- _TASK_
In the records below, locate the line containing "The [TRL library](https://github.com/huggingface/trl)"; output that line and every following line through the last, exactly.

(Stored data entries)
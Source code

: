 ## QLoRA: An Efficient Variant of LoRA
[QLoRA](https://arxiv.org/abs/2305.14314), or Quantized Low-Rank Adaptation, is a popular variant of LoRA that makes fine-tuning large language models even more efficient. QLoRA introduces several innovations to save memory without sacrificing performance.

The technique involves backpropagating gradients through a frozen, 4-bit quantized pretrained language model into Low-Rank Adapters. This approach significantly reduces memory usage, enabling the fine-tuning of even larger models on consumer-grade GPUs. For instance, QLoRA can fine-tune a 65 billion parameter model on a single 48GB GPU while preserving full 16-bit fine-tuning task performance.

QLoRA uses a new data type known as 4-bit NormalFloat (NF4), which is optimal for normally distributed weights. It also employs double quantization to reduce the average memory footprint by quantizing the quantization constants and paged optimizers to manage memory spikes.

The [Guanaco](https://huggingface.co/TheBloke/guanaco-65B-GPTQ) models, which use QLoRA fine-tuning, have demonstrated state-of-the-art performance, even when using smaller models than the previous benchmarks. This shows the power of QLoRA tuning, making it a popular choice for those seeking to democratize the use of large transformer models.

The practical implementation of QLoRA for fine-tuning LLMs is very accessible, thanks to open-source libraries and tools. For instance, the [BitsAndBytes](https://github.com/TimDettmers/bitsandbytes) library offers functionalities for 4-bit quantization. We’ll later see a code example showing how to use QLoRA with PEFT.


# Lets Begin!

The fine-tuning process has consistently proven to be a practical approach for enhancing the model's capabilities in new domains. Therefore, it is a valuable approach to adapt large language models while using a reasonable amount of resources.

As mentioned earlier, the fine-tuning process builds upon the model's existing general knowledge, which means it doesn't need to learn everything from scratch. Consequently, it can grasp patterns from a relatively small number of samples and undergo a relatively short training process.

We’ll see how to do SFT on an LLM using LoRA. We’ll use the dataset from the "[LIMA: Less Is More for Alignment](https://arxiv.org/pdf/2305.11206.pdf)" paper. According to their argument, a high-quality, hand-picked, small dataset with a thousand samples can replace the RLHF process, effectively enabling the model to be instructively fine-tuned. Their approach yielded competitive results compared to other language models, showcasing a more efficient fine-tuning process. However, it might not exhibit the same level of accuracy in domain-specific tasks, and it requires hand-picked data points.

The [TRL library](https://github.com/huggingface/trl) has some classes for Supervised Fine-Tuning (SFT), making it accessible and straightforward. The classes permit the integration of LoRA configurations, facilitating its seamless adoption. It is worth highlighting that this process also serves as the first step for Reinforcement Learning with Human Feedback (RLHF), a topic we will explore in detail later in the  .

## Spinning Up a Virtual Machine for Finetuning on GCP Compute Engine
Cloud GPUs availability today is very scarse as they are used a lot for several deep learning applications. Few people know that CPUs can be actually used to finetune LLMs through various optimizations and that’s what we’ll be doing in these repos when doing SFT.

- _ANSWER FOR THIS EXERCISE_
The [TRL library](https://github.com/huggingface/trl) has some classes for Supervised Fine-Tuning (SFT), making it accessible and straightforward. The classes permit the integration of LoRA configurations, facilitating its seamless adoption. It is worth highlighting that this process also serves as the first step for Reinforcement Learning with Human Feedback (RLHF), a topic we will explore in detail later in the  .

## Spinning Up a Virtual Machine for Finetuning on GCP Compute Engine
Cloud GPUs availability today is very scarse as they are used a lot for several deep learning applications. Few people know that CPUs can be actually used to finetune LLMs through various optimizations and that’s what we’ll be doing in these repos when doing SFT.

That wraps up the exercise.